= RECORDS FOR THE TASK =
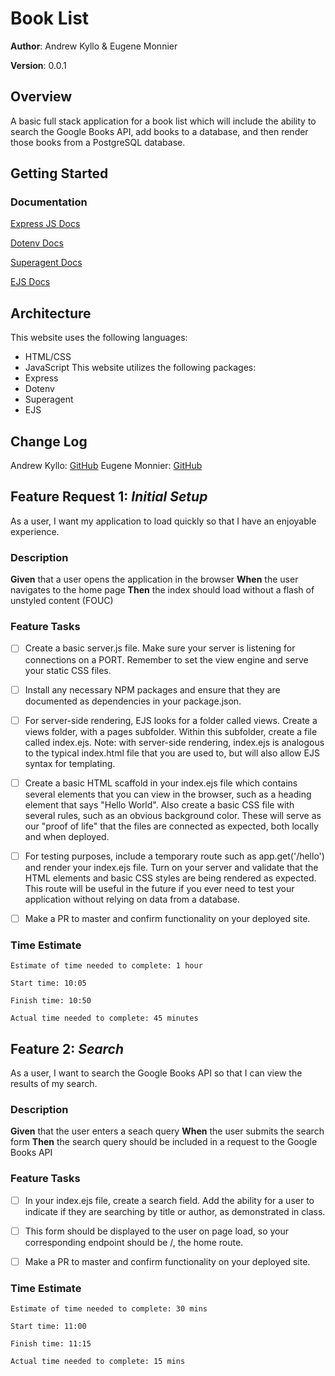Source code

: 
  

# Book List
  

**Author**: Andrew Kyllo & Eugene Monnier

**Version**: 0.0.1

  

## Overview

A basic full stack application for a book list which will include the ability to search the Google Books API, add books to a database, and then render those books from a PostgreSQL database.

  

## Getting Started

### Documentation

[Express JS Docs](http://expressjs.com/en/4x/api.html)

[Dotenv Docs](https://www.npmjs.com/package/dotenv)

[Superagent Docs](https://ejs.co/)

[EJS Docs](https://visionmedia.github.io/superagent/)


## Architecture

<!-- Provide a detailed description of the application design. What technologies (languages, libraries, etc) you're using, and any other relevant design information. -->
This website uses the following languages:
 - HTML/CSS
 - JavaScript
This website utilizes the following packages:
 - Express
 - Dotenv
 - Superagent
 - EJS

## Change Log

<!-- Use this area to document the iterative changes made to your application as each feature is successfully implemented. Use time stamps. Here's an examples:

  

01-21-2020 9:45am - Initial setup of file structure.

  

## Credits and Collaborations

<!-- Give credit (and a link) to other people or resources that helped you build this application. -->
Andrew Kyllo: [GitHub](https://github.com/kyllo34)
Eugene Monnier: [GitHub](https://github.com/eugenemonnier)
  

## Feature Request 1: *Initial Setup*
As a user, I want my application to load quickly so that I have an enjoyable experience.

### Description
**Given** that a user opens the application in the browser
**When** the user navigates to the home page
**Then** the index should load without a flash of unstyled content (FOUC)

### Feature Tasks

- [ ] Create a basic server.js file. Make sure your server is listening for connections on a PORT. Remember to set the view engine and serve your static CSS files.

- [ ] Install any necessary NPM packages and ensure that they are documented as dependencies in your package.json.

- [ ] For server-side rendering, EJS looks for a folder called views. Create a views folder, with a pages subfolder. Within this subfolder, create a file called index.ejs. Note: with server-side rendering, index.ejs is analogous to the typical index.html file that you are used to, but will also allow EJS syntax for templating.

- [ ] Create a basic HTML scaffold in your index.ejs file which contains several elements that you can view in the browser, such as a heading element that says "Hello World". Also create a basic CSS file with several rules, such as an obvious background color. These will serve as our "proof of life" that the files are connected as expected, both locally and when deployed.

- [ ] For testing purposes, include a temporary route such as app.get('/hello') and render your index.ejs file. Turn on your server and validate that the HTML elements and basic CSS styles are being rendered as expected. This route will be useful in the future if you ever need to test your application without relying on data from a database.

- [ ] Make a PR to master and confirm functionality on your deployed site.

### Time Estimate
```
Estimate of time needed to complete: 1 hour

Start time: 10:05

Finish time: 10:50

Actual time needed to complete: 45 minutes
```

## Feature 2: *Search*
As a user, I want to search the Google Books API so that I can view the results of my search.

### Description
**Given** that the user enters a seach query
**When** the user submits the search form
**Then** the search query should be included in a request to the Google Books API

### Feature Tasks
- [ ] In your index.ejs file, create a search field. Add the ability for a user to indicate if they are searching by title or author, as demonstrated in class.

- [ ] This form should be displayed to the user on page load, so your corresponding endpoint should be /, the home route.

- [ ] Make a PR to master and confirm functionality on your deployed site.

### Time Estimate
```
Estimate of time needed to complete: 30 mins

Start time: 11:00

Finish time: 11:15

Actual time needed to complete: 15 mins
```

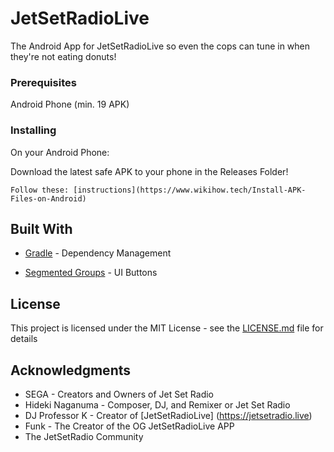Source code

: # JetSetRadioLive
The Android App for JetSetRadioLive so even the cops can tune in when they're not eating donuts!

### Prerequisites

Android Phone (min. 19 APK)

### Installing

On your Android Phone: 

Download the latest safe APK to your phone in the Releases Folder!

```
Follow these: [instructions](https://www.wikihow.tech/Install-APK-Files-on-Android)
```

## Built With

* [Gradle](https://gradle.org/) - Dependency Management

* [Segmented Groups](https://github.com/Kaopiz/android-segmented-control) - UI Buttons

## License

This project is licensed under the MIT License - see the [LICENSE.md](LICENSE.md) file for details

## Acknowledgments

* SEGA - Creators and Owners of Jet Set Radio
* Hideki Naganuma - Composer, DJ, and Remixer or Jet Set Radio
* DJ Professor K - Creator of [JetSetRadioLive] (https://jetsetradio.live)
* Funk - The Creator of the OG JetSetRadioLive APP
* The JetSetRadio Community
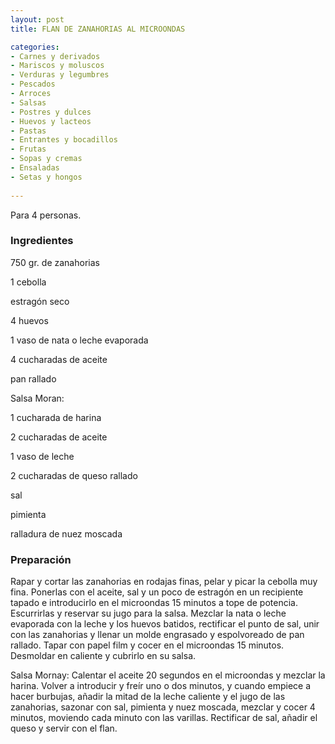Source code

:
 ```yaml
---
layout: post
title: FLAN DE ZANAHORIAS AL MICROONDAS

categories:
- Carnes y derivados
- Mariscos y moluscos
- Verduras y legumbres
- Pescados
- Arroces
- Salsas
- Postres y dulces
- Huevos y lacteos
- Pastas
- Entrantes y bocadillos
- Frutas
- Sopas y cremas
- Ensaladas
- Setas y hongos
 
---
```

Para 4 personas.

<h3>Ingredientes</h3>

750 gr. de zanahorias

1 cebolla

estragón seco

4 huevos

1 vaso de nata o leche evaporada

4 cucharadas de aceite

pan rallado

Salsa Moran:

1 cucharada de harina

2 cucharadas de aceite

1 vaso de leche

2 cucharadas de queso rallado

sal

pimienta

ralladura de nuez moscada

<h3>Preparación</h3>

Rapar y cortar las zanahorias en rodajas finas, pelar y picar la cebolla muy fina. Ponerlas con el aceite, sal y un poco de estragón en un recipiente tapado e introducirlo en el microondas 15 minutos a tope de potencia. Escurrirlas y reservar su jugo para la salsa. Mezclar la nata o leche evaporada con la leche y los huevos batidos, rectificar el punto de sal, unir con las zanahorias y llenar un molde engrasado y espolvoreado de pan rallado. Tapar con papel film y cocer en el microondas 15 minutos. Desmoldar en caliente y cubrirlo en su salsa.

Salsa Mornay: Calentar el aceite 20 segundos en el microondas y mezclar la harina. Volver a introducir y freír uno o dos minutos, y cuando empiece a hacer burbujas, añadir la mitad de la leche caliente y el jugo de las zanahorias, sazonar con sal, pimienta y nuez moscada, mezclar y cocer 4 minutos, moviendo cada minuto con las varillas. Rectificar de sal, añadir el queso y servir con el flan.

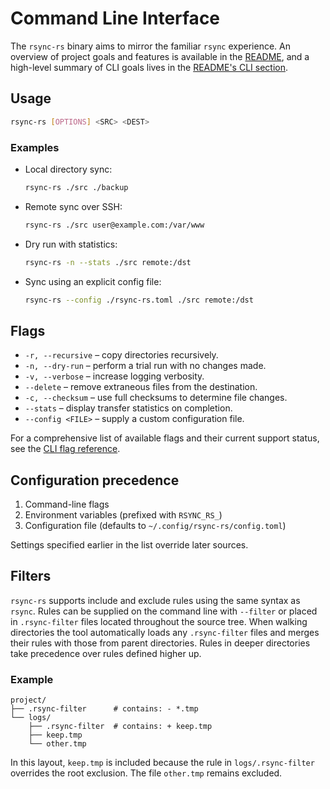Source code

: # Command Line Interface

The `rsync-rs` binary aims to mirror the familiar `rsync` experience. An
overview of project goals and features is available in the
[README](../README.md#in-scope-features), and a high-level summary of CLI goals
lives in the [README's CLI section](../README.md#cli).

## Usage

```sh
rsync-rs [OPTIONS] <SRC> <DEST>
```

### Examples

- Local directory sync:
  ```sh
  rsync-rs ./src ./backup
  ```
- Remote sync over SSH:
  ```sh
  rsync-rs ./src user@example.com:/var/www
  ```
- Dry run with statistics:
  ```sh
  rsync-rs -n --stats ./src remote:/dst
  ```
- Sync using an explicit config file:
  ```sh
  rsync-rs --config ./rsync-rs.toml ./src remote:/dst
  ```

## Flags

- `-r, --recursive` – copy directories recursively.
- `-n, --dry-run` – perform a trial run with no changes made.
- `-v, --verbose` – increase logging verbosity.
- `--delete` – remove extraneous files from the destination.
- `-c, --checksum` – use full checksums to determine file changes.
- `--stats` – display transfer statistics on completion.
- `--config <FILE>` – supply a custom configuration file.

For a comprehensive list of available flags and their current support status,
see the [CLI flag reference](cli/flags.md).

## Configuration precedence

1. Command-line flags
2. Environment variables (prefixed with `RSYNC_RS_`)
3. Configuration file (defaults to `~/.config/rsync-rs/config.toml`)

Settings specified earlier in the list override later sources.

## Filters

`rsync-rs` supports include and exclude rules using the same syntax as
`rsync`. Rules can be supplied on the command line with `--filter` or placed in
`.rsync-filter` files located throughout the source tree. When walking
directories the tool automatically loads any `.rsync-filter` files and merges
their rules with those from parent directories. Rules in deeper directories take
precedence over rules defined higher up.

### Example

```
project/
├── .rsync-filter      # contains: - *.tmp
└── logs/
    ├── .rsync-filter  # contains: + keep.tmp
    ├── keep.tmp
    └── other.tmp
```

In this layout, `keep.tmp` is included because the rule in `logs/.rsync-filter`
overrides the root exclusion. The file `other.tmp` remains excluded.
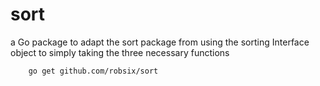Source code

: sort
====

a Go package to adapt the sort package from using the sorting Interface object to simply taking the three necessary functions

```sh
    go get github.com/robsix/sort
```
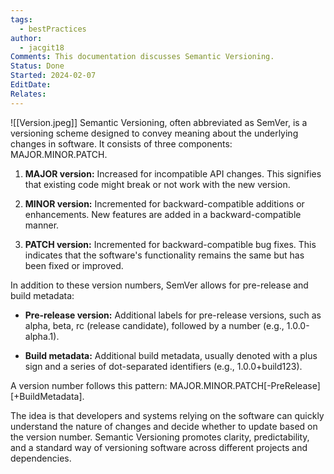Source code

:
 ```yaml
---
tags:
  - bestPractices
author:
  - jacgit18
Comments: This documentation discusses Semantic Versioning.
Status: Done
Started: 2024-02-07
EditDate: 
Relates:
---
```

![[Version.jpeg]]
Semantic Versioning, often abbreviated as SemVer, is a versioning scheme designed to convey meaning about the underlying changes in software. It consists of three components: MAJOR.MINOR.PATCH.

1. **MAJOR version:** Increased for incompatible API changes. This signifies that existing code might break or not work with the new version.

2. **MINOR version:** Incremented for backward-compatible additions or enhancements. New features are added in a backward-compatible manner.

3. **PATCH version:** Incremented for backward-compatible bug fixes. This indicates that the software's functionality remains the same but has been fixed or improved.

In addition to these version numbers, SemVer allows for pre-release and build metadata:

- **Pre-release version:** Additional labels for pre-release versions, such as alpha, beta, rc (release candidate), followed by a number (e.g., 1.0.0-alpha.1).

- **Build metadata:** Additional build metadata, usually denoted with a plus sign and a series of dot-separated identifiers (e.g., 1.0.0+build123).

A version number follows this pattern: MAJOR.MINOR.PATCH[-PreRelease][+BuildMetadata].

The idea is that developers and systems relying on the software can quickly understand the nature of changes and decide whether to update based on the version number. Semantic Versioning promotes clarity, predictability, and a standard way of versioning software across different projects and dependencies.
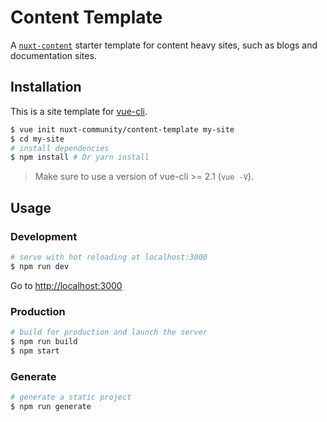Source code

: # Content Template

A [`nuxt-content`](https://github.com/nuxt-community/content-module) starter template for content heavy sites, such as blogs and documentation sites.

## Installation

This is a site template for [vue-cli](https://github.com/vuejs/vue-cli).

``` bash
$ vue init nuxt-community/content-template my-site  
$ cd my-site                  
# install dependencies
$ npm install # Or yarn install
```

> Make sure to use a version of vue-cli >= 2.1 (`vue -V`).

## Usage

### Development

``` bash
# serve with hot reloading at localhost:3000
$ npm run dev
```

Go to [http://localhost:3000](http://localhost:3000)

### Production

``` bash
# build for production and launch the server
$ npm run build
$ npm start
```

### Generate

``` bash
# generate a static project
$ npm run generate
```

= TASK DIRECTIONS =
Keep only the lines of the listing that contain the word "queso", and copy them.

= OUTPUT =
2 cucharadas de queso rallado
Salsa Mornay: Calentar el aceite 20 segundos en el microondas y mezclar la harina. Volver a introducir y freír uno o dos minutos, y cuando empiece a hacer burbujas, añadir la mitad de la leche caliente y el jugo de las zanahorias, sazonar con sal, pimienta y nuez moscada, mezclar y cocer 4 minutos, moviendo cada minuto con las varillas. Rectificar de sal, añadir el queso y servir con el flan.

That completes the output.